In order to measure the toxicity of the obtained powder, an experiment was performed by treating a sample in melanoma (B16-F1) cells of a commercially purchased mouse. DMEM (Dulbecco's modified Eagle's medium) medium containing 10% bovine serum and melanoma (B16-F1) cells were dispensed at a concentration of 1×10 ⁵ cells/well in a 6 well plate, and 37℃, 5% CO ₂ for 24 hours. Incubated under conditions.

After 24 hours, the sample is diluted by concentration in a new DMEM medium containing α-Melanocyte stimulate hormone (α-MSH) and 10% bovine serum and incubated for 72 hours. After 72 hours of incubation, all of the medium is removed, and 2.5 mg/mL of MTT soluble solution is replaced with a 10-fold diluted medium and cultured in an incubator for 4 hours.

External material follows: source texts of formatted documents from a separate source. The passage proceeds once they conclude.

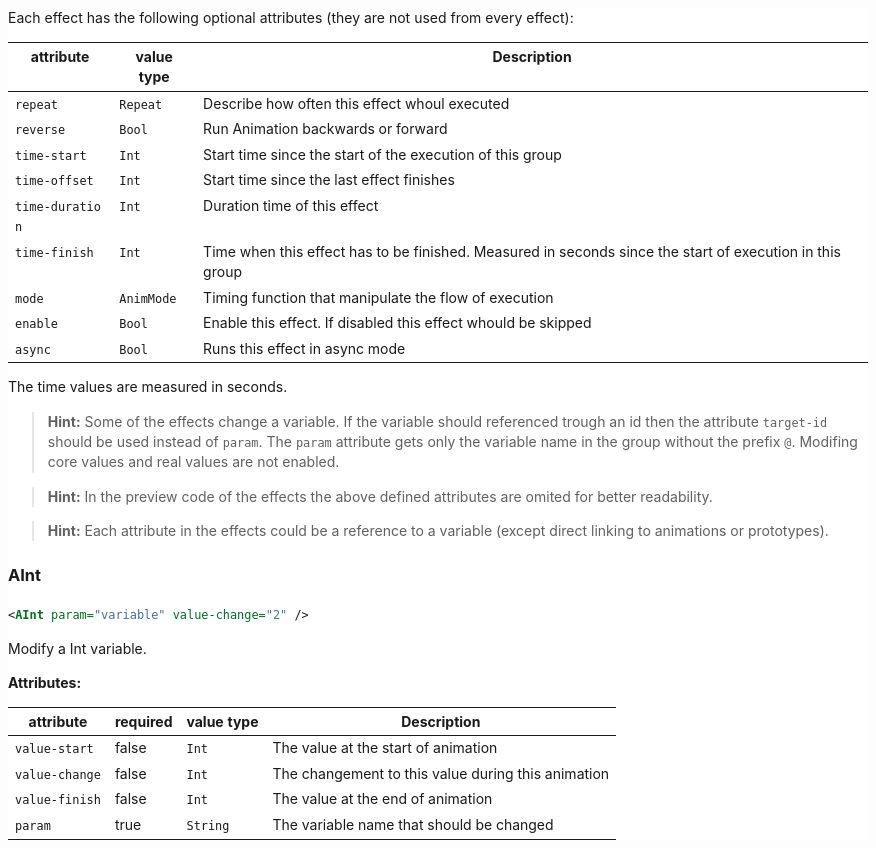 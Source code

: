 Each effect has the following optional attributes (they are not used from every effect):

| attribute | value type | Description |
|-|-|-|
| `repeat` | `Repeat` | Describe how often this effect whoul executed |
| `reverse` | `Bool` | Run Animation backwards or forward |
| `time-start` | `Int` | Start time since the start of the execution of this group |
| `time-offset` | `Int` | Start time since the last effect finishes |
| `time-duration` | `Int` | Duration time of this effect |
| `time-finish` | `Int` | Time when this effect has to be finished. Measured in seconds since the start of execution in this group |
| `mode` | `AnimMode` | Timing function that manipulate the flow of execution |
| `enable` | `Bool` | Enable this effect. If disabled this effect whould be skipped |
| `async` | `Bool` | Runs this effect in async mode |

The time values are measured in seconds.

> **Hint:** Some of the effects change a variable. If the variable should referenced trough an id then the attribute `target-id`
should be used instead of `param`. The `param` attribute gets only the variable name in the group without the prefix `@`.
Modifing core values and real values are not enabled.

> **Hint:** In the preview code of the effects the above defined attributes are omited for better readability.

> **Hint:** Each attribute in the effects could be a reference to a variable (except direct linking to animations or prototypes).

### AInt

```xml
<AInt param="variable" value-change="2" />
```

Modify a Int variable.

**Attributes:**

| attribute | required | value type | Description |
|-|-|-|-|
| `value-start`  | false | `Int` | The value at the start of animation |
| `value-change` | false | `Int` | The changement to this value during this animation |
| `value-finish` | false | `Int` | The value at the end of animation |
| `param` | true | `String` | The variable name that should be changed |
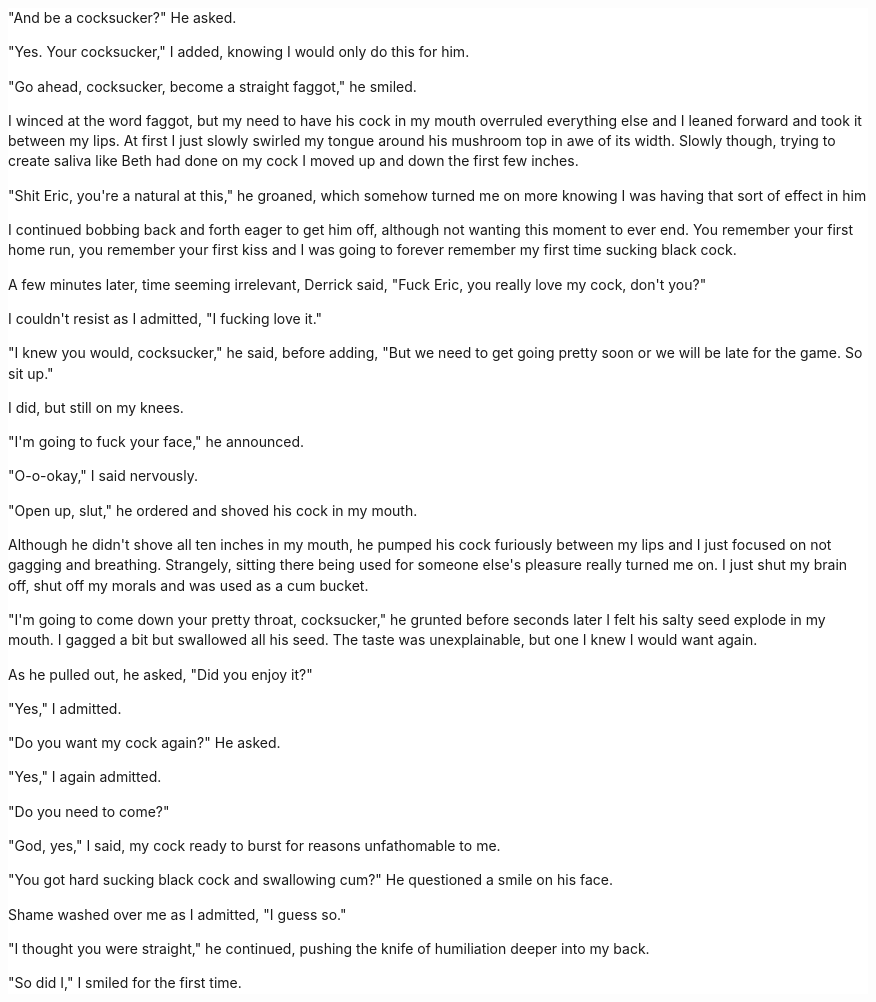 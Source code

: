  "And be a cocksucker?" He asked. 

 "Yes. Your cocksucker," I added, knowing I would only do this for him. 

 "Go ahead, cocksucker, become a straight faggot," he smiled. 

 I winced at the word faggot, but my need to have his cock in my mouth overruled everything else and I leaned forward and took it between my lips. At first I just slowly swirled my tongue around his mushroom top in awe of its width. Slowly though, trying to create saliva like Beth had done on my cock I moved up and down the first few inches. 

 "Shit Eric, you're a natural at this," he groaned, which somehow turned me on more knowing I was having that sort of effect in him 

 I continued bobbing back and forth eager to get him off, although not wanting this moment to ever end. You remember your first home run, you remember your first kiss and I was going to forever remember my first time sucking black cock. 

 A few minutes later, time seeming irrelevant, Derrick said, "Fuck Eric, you really love my cock, don't you?" 

 I couldn't resist as I admitted, "I fucking love it." 

 "I knew you would, cocksucker," he said, before adding, "But we need to get going pretty soon or we will be late for the game. So sit up." 

 I did, but still on my knees. 

 "I'm going to fuck your face," he announced. 

 "O-o-okay," I said nervously. 

 "Open up, slut," he ordered and shoved his cock in my mouth. 

 Although he didn't shove all ten inches in my mouth, he pumped his cock furiously between my lips and I just focused on not gagging and breathing. Strangely, sitting there being used for someone else's pleasure really turned me on. I just shut my brain off, shut off my morals and was used as a cum bucket. 

 "I'm going to come down your pretty throat, cocksucker," he grunted before seconds later I felt his salty seed explode in my mouth. I gagged a bit but swallowed all his seed. The taste was unexplainable, but one I knew I would want again. 

 As he pulled out, he asked, "Did you enjoy it?" 

 "Yes," I admitted. 

 "Do you want my cock again?" He asked. 

 "Yes," I again admitted. 

 "Do you need to come?" 

 "God, yes," I said, my cock ready to burst for reasons unfathomable to me. 

 "You got hard sucking black cock and swallowing cum?" He questioned a smile on his face. 

 Shame washed over me as I admitted, "I guess so." 

 "I thought you were straight," he continued, pushing the knife of humiliation deeper into my back. 

 "So did I," I smiled for the first time.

After 4 hours, the supernatant was removed, and MTT formazan crystals produced by adding 2 ml dimethhyl sulfoxide (DMSO) solution were measured for absorbance at 570 nm.

The control group was treated with DMSO (dimethhyl sulfoxide) used as a dissolving solvent, and the α-MSH treated group was treated with α-MSH and dimethhyl sulfoxide (DMSO) used as a dissolving solvent. Arbutin (SK Bioland) was used as a positive control. The toxicity test results are shown in Table 3 and FIG. 2 below.

Sample Conc.(㎍/㎖) Cell viability (%) Control 98.17 α-MSH treatment group 100.00 Manufacturing Example 1 50 46.76 100 38.93 Manufacturing Example 2 50 44.7 100 34.79 Manufacturing Example 3 50 45.27 100 35.46 Manufacturing Example 4 50 67.62 100 55.02 Manufacturing Example 5 50 63.51 100 52.41 Manufacturing Example 6 50 82.69 100 78.15 Manufacturing Example 7 50 85.12 100 83.48 Manufacturing Example 8 50 97.21 100 96.84 Manufacturing Example 9 50 56.11 100 47.52 α-MSH + Arbutin 100 88.14

As a result of the experiment, it was found that the cytotoxicity was alleviated by the addition of the mixed extract of Macho vulgaris, and in particular, in Preparation Examples 7 and 8, the cytotoxic mitigation effect was most excellent.

[Experimental Example 3: Preparation of a complex product of three baekcho leaves, grape seeds, portulaca oleracea extract and fermented godubap filtrate]

In this experimental example, it was attempted to confirm the toxicity mitigation effect by adding the fermented filtrate of godubap to Preparation Examples 7 and 8, which had excellent cytotoxicity evaluation results among the mixed extracts of Sambaekcho leaves, grape seeds, and machisalis prepared above.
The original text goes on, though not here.